── Data excerpts

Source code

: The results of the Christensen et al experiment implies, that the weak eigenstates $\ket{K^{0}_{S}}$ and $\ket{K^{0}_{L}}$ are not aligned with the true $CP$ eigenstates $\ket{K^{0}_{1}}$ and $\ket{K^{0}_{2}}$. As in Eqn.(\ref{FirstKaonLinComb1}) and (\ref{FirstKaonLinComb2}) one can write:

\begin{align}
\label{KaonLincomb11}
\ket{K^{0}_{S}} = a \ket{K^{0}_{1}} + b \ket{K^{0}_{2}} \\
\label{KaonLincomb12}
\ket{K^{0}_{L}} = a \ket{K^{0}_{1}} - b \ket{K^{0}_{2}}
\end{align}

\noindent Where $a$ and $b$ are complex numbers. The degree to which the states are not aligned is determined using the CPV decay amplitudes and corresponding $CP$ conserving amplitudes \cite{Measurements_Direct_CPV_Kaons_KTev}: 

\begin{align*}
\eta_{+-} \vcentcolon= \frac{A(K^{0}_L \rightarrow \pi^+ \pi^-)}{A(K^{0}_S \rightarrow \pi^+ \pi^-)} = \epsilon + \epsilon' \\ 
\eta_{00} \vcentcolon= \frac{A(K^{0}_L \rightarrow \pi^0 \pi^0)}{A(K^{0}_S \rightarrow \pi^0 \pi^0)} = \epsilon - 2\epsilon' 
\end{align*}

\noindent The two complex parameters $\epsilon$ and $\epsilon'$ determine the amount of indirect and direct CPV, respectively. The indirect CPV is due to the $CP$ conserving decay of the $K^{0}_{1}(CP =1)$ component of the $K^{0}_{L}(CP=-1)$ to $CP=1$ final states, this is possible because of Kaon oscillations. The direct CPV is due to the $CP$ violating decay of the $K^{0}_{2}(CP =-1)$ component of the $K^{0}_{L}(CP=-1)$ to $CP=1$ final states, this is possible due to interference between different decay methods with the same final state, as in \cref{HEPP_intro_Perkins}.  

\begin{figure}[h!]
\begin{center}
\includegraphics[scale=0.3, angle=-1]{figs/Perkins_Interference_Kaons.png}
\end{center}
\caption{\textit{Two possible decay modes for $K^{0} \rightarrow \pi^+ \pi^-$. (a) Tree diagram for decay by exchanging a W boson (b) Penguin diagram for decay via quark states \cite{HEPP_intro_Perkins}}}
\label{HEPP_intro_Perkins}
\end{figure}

────

What you are asked to do:
In full and without alteration, retype the entries above.

Final answer:
Source code

: The results of the Christensen et al experiment implies, that the weak eigenstates $\ket{K^{0}_{S}}$ and $\ket{K^{0}_{L}}$ are not aligned with the true $CP$ eigenstates $\ket{K^{0}_{1}}$ and $\ket{K^{0}_{2}}$. As in Eqn.(\ref{FirstKaonLinComb1}) and (\ref{FirstKaonLinComb2}) one can write:

\begin{align}
\label{KaonLincomb11}
\ket{K^{0}_{S}} = a \ket{K^{0}_{1}} + b \ket{K^{0}_{2}} \\
\label{KaonLincomb12}
\ket{K^{0}_{L}} = a \ket{K^{0}_{1}} - b \ket{K^{0}_{2}}
\end{align}

\noindent Where $a$ and $b$ are complex numbers. The degree to which the states are not aligned is determined using the CPV decay amplitudes and corresponding $CP$ conserving amplitudes \cite{Measurements_Direct_CPV_Kaons_KTev}: 

\begin{align*}
\eta_{+-} \vcentcolon= \frac{A(K^{0}_L \rightarrow \pi^+ \pi^-)}{A(K^{0}_S \rightarrow \pi^+ \pi^-)} = \epsilon + \epsilon' \\ 
\eta_{00} \vcentcolon= \frac{A(K^{0}_L \rightarrow \pi^0 \pi^0)}{A(K^{0}_S \rightarrow \pi^0 \pi^0)} = \epsilon - 2\epsilon' 
\end{align*}

\noindent The two complex parameters $\epsilon$ and $\epsilon'$ determine the amount of indirect and direct CPV, respectively. The indirect CPV is due to the $CP$ conserving decay of the $K^{0}_{1}(CP =1)$ component of the $K^{0}_{L}(CP=-1)$ to $CP=1$ final states, this is possible because of Kaon oscillations. The direct CPV is due to the $CP$ violating decay of the $K^{0}_{2}(CP =-1)$ component of the $K^{0}_{L}(CP=-1)$ to $CP=1$ final states, this is possible due to interference between different decay methods with the same final state, as in \cref{HEPP_intro_Perkins}.  

\begin{figure}[h!]
\begin{center}
\includegraphics[scale=0.3, angle=-1]{figs/Perkins_Interference_Kaons.png}
\end{center}
\caption{\textit{Two possible decay modes for $K^{0} \rightarrow \pi^+ \pi^-$. (a) Tree diagram for decay by exchanging a W boson (b) Penguin diagram for decay via quark states \cite{HEPP_intro_Perkins}}}
\label{HEPP_intro_Perkins}
\end{figure}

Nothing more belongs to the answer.